'''
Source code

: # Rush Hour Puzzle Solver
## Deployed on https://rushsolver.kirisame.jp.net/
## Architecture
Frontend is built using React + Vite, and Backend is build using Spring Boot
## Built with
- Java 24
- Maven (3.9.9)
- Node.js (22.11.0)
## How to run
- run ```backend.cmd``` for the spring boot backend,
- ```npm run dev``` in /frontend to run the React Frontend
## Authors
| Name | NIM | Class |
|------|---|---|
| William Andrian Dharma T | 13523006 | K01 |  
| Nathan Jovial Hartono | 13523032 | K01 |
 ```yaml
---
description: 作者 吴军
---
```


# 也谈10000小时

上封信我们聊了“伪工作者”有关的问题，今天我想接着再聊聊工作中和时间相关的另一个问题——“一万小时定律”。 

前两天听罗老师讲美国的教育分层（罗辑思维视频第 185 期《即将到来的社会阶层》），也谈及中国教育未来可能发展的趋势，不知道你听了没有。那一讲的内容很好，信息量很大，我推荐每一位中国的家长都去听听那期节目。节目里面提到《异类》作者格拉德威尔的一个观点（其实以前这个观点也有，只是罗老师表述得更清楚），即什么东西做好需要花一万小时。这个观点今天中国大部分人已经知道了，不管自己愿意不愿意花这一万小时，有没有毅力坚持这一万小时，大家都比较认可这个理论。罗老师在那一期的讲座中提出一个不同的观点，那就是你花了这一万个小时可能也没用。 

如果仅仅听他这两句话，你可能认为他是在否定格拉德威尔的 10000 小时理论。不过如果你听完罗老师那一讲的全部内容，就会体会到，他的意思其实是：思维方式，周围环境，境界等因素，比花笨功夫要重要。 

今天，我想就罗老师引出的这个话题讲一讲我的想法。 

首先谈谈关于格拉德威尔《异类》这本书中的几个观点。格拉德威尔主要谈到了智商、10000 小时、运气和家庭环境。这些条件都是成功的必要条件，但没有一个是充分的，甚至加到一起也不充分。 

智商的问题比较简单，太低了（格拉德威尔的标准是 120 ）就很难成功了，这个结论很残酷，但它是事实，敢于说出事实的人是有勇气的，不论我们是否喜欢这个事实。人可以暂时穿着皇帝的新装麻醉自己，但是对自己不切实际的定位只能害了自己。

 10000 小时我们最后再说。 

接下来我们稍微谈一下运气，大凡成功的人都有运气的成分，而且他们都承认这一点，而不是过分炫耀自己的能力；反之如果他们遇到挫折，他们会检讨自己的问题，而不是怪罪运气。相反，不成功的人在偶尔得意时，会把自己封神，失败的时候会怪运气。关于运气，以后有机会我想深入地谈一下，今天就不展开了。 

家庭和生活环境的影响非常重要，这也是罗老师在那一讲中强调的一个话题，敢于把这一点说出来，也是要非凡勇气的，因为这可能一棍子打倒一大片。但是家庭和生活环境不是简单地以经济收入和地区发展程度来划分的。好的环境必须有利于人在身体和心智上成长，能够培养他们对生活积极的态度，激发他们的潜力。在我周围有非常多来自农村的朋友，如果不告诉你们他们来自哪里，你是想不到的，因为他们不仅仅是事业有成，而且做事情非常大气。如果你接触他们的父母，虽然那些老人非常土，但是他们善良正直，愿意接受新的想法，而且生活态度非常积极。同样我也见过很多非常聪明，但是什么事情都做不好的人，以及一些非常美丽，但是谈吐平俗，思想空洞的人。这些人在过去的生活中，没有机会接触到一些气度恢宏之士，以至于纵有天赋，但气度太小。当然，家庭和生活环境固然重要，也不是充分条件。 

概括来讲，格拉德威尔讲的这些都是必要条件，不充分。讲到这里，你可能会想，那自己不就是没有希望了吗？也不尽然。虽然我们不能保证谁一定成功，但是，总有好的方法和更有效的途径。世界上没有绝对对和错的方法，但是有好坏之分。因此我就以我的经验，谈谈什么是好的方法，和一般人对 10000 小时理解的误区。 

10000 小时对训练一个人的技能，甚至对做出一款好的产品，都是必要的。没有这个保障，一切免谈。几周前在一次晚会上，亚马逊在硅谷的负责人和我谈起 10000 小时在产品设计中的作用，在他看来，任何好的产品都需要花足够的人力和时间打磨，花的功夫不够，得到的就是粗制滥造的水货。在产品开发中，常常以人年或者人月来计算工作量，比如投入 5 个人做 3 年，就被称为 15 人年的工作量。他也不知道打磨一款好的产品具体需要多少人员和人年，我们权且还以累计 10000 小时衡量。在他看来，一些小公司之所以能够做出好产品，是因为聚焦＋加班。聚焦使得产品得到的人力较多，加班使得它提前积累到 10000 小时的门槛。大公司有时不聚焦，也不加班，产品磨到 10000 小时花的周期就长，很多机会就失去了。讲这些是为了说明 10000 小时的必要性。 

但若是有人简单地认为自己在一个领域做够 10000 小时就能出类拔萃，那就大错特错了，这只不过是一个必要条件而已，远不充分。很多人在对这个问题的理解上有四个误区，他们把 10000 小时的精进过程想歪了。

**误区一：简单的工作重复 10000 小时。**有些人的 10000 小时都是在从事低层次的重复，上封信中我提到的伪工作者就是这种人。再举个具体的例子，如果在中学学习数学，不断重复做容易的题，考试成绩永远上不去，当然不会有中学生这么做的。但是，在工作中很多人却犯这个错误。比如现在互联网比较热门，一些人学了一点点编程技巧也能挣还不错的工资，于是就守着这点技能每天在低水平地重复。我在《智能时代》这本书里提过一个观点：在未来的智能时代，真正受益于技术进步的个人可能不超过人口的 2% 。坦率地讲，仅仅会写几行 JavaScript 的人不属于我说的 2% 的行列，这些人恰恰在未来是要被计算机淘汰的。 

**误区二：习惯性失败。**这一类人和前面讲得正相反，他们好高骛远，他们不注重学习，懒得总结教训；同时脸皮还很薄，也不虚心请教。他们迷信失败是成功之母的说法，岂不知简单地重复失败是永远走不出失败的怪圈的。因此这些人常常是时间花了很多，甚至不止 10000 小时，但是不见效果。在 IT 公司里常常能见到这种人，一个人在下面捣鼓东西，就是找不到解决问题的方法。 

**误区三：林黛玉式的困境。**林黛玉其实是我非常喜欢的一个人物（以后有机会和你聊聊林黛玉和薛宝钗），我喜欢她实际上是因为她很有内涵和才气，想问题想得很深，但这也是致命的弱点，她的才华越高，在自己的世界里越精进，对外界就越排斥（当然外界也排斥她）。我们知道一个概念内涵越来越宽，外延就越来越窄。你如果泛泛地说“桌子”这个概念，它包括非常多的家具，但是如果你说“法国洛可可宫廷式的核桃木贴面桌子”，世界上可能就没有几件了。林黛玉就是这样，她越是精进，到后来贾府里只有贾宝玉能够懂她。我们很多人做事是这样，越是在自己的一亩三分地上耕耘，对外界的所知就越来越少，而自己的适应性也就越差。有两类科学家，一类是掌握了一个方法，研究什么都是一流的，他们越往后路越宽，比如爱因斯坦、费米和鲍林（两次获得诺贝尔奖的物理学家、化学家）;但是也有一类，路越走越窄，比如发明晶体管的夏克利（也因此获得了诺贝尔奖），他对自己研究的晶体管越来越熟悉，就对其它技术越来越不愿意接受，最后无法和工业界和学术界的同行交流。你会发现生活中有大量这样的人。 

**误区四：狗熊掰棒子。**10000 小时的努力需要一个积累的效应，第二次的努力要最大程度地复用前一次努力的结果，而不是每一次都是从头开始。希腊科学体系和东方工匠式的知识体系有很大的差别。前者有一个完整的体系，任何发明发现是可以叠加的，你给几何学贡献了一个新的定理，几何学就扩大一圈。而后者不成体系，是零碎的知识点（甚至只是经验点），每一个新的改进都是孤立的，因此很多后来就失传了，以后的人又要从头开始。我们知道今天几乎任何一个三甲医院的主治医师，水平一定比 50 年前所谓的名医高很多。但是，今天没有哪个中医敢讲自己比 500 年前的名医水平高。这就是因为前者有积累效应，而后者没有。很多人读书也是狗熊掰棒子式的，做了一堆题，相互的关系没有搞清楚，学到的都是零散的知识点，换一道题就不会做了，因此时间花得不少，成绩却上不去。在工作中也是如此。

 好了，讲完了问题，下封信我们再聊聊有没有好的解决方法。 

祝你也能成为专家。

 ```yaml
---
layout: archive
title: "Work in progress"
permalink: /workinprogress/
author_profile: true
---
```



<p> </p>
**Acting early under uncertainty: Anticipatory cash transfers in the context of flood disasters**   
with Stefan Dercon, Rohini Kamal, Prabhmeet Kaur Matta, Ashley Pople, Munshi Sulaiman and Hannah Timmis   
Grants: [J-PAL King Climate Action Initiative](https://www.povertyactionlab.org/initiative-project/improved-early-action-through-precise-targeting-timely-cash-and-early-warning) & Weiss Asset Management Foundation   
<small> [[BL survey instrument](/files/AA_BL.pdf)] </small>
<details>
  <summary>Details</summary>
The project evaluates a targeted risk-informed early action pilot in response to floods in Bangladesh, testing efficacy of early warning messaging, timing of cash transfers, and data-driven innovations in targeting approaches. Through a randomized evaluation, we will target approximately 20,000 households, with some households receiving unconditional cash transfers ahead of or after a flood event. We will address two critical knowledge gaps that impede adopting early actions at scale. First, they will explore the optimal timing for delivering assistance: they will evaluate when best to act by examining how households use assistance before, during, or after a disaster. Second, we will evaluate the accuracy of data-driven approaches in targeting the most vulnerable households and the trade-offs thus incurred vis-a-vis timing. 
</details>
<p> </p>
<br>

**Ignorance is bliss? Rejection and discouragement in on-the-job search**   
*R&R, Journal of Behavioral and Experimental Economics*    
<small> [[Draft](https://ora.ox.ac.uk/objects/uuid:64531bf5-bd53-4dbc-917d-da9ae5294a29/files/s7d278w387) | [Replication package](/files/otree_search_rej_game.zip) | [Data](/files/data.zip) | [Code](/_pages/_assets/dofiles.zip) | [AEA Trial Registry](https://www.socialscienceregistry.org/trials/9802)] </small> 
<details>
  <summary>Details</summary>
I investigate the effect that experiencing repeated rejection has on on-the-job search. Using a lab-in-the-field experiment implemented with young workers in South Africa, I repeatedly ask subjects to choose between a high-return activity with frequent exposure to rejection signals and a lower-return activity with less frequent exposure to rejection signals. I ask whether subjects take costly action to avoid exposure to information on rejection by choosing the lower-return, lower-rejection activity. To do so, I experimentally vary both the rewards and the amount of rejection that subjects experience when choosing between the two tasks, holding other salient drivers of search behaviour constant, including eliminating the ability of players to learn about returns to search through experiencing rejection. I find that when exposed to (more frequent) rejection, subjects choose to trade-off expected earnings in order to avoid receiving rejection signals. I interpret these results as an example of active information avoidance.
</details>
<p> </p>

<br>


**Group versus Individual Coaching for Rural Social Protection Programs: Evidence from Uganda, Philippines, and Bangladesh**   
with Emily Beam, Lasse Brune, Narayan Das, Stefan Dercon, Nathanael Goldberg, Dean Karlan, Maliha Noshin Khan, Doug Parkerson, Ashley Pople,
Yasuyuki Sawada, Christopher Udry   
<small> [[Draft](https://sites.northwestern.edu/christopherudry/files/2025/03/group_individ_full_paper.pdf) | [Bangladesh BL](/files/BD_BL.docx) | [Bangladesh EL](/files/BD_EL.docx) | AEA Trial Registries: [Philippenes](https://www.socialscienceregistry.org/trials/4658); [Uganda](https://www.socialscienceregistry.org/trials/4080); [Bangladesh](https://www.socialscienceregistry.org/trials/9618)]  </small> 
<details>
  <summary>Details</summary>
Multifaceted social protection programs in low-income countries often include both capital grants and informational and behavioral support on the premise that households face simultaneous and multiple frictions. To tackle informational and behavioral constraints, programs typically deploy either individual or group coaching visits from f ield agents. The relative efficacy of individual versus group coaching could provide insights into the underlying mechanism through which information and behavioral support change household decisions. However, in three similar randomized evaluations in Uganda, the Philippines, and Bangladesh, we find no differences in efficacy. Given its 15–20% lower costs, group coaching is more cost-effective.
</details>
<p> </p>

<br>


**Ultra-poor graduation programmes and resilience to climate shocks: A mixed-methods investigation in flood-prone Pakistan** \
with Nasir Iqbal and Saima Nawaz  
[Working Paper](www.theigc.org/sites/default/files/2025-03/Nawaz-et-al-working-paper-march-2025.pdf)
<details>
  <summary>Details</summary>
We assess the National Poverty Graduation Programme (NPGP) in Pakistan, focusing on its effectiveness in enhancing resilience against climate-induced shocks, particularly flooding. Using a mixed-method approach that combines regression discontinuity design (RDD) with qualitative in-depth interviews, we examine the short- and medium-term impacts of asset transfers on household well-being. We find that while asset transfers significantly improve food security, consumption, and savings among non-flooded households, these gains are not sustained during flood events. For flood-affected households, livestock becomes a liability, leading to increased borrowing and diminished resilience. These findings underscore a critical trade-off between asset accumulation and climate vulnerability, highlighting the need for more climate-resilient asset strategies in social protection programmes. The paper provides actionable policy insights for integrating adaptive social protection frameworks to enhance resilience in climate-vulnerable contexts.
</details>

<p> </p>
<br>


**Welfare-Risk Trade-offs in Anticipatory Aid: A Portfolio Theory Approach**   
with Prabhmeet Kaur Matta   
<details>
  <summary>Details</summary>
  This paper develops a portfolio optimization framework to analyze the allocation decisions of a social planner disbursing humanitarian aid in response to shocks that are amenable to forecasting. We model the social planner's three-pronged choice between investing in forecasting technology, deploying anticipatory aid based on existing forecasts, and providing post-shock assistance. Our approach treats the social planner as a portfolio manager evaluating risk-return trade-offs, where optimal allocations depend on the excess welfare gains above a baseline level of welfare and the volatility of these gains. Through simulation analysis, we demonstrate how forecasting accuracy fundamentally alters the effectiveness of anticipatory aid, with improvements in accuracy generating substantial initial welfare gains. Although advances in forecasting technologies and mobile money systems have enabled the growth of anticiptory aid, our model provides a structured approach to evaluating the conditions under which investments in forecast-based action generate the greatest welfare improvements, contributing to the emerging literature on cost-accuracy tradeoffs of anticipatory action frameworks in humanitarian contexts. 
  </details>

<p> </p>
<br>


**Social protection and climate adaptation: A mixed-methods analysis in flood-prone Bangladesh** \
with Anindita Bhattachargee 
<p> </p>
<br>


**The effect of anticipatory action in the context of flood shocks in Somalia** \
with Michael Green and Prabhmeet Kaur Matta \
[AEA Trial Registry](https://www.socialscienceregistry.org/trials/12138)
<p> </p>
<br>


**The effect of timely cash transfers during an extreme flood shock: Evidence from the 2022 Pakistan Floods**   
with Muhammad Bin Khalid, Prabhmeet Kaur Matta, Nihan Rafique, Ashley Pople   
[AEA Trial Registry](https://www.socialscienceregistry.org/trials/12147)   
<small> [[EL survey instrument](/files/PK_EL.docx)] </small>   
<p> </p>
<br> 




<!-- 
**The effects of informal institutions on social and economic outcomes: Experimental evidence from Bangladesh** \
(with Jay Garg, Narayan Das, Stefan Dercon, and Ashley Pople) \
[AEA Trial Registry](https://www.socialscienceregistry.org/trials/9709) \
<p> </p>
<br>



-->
'''
Please report how many lines of the material above contain the string "Narayan", with no other words.

#### Response area
2